ADMINISTRATIVE SANCTIONS


§ 1121.81. Provider misutilization.

 (a)  A provider determined to have billed for services inconsistent with MA Program regulations, to have provided services outside the scope of customary standards of pharmaceutical practice, or to have otherwise violated the standards in the provider agreement, is subject to the sanctions described in Chapter 1101 (relating to general provisions).

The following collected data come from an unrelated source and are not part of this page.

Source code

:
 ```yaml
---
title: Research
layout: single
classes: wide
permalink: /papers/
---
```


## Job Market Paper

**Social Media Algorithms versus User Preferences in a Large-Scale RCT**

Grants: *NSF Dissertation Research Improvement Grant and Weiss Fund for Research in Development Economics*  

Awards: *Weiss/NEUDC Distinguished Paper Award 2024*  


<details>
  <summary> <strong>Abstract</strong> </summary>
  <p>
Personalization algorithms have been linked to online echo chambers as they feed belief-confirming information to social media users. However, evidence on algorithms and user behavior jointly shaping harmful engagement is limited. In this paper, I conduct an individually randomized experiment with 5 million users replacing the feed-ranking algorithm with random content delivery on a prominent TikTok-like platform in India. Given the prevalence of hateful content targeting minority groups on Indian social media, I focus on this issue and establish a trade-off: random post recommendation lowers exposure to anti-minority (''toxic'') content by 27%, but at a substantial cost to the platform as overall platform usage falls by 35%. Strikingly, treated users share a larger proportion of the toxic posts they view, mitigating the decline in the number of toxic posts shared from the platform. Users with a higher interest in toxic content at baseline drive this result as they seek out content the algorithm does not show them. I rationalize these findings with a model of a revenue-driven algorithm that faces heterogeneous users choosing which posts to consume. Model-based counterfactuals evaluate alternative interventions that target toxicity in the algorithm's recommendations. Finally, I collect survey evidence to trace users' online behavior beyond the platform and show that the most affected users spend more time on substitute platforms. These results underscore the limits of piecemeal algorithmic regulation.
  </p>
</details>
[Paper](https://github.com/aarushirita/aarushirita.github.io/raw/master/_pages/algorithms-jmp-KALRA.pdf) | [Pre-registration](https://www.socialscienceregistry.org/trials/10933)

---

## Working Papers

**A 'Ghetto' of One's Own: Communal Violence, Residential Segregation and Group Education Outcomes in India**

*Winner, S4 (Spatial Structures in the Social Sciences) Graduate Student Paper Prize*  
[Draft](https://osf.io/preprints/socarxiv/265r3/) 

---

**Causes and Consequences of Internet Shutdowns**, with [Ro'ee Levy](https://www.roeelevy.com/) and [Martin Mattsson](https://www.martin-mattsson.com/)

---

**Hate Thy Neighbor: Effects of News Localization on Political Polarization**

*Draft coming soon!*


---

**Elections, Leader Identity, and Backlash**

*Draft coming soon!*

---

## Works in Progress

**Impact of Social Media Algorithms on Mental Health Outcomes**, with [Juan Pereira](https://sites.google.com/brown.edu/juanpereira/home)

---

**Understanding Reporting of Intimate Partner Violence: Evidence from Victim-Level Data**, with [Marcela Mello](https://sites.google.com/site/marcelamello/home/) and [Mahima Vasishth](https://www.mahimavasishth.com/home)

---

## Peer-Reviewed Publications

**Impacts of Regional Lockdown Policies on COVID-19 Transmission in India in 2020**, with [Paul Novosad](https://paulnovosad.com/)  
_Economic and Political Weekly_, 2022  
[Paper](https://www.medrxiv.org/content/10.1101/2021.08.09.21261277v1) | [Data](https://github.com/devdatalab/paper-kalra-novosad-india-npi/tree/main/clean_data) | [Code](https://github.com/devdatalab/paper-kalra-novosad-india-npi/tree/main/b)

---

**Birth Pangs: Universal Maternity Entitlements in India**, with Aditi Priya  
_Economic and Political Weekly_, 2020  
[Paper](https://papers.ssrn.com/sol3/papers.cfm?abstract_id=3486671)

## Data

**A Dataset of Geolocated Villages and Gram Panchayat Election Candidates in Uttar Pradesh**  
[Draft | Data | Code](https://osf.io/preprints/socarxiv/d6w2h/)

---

 (b)  Where a provider is subject to subsection (a) or §  1101.77 (relating to enforcement actions by the Department), the pharmacist responsible for the violations, the owner of the provider at the time of the violation and a person owning 5% or more of shares of stock in the provider at the time of the violation shall be subject to preclusion from indirect participation in the MA Program for the same period as a sanction against the provider. No provider may participate or be enrolled in the MA Program while owned or operated by a person precluded from indirect participation. Ownership includes but is not limited to ownership of 5% or more of the corporate stock of the provider if the provider is incorporated.

Notes of Decisions

   A provider pharmacy which permitted an unlicensed pharmacist’s assistant to fill and dispense prescriptions ‘‘provided services outside the scope of customary standards of pharmaceutical practice’’ subsection (a). Girard Prescription Center v. Department of Public Welfare, 496 A.2d 83 (Pa. Cmwlth. 1985); appeal granted 503 A.2d 930 (Pa. 1986).

   There is no element of scienter in this section, which permits the Department of Public Welfare to impose sanctions on a provider pharmacy which has ‘‘provided services outside the scope of customary standards of pharmaceutical practice.’’ Girard Prescription Center v. Department of Public Welfare, 496 A.2d 83 (Pa. Cmwlth. 1985).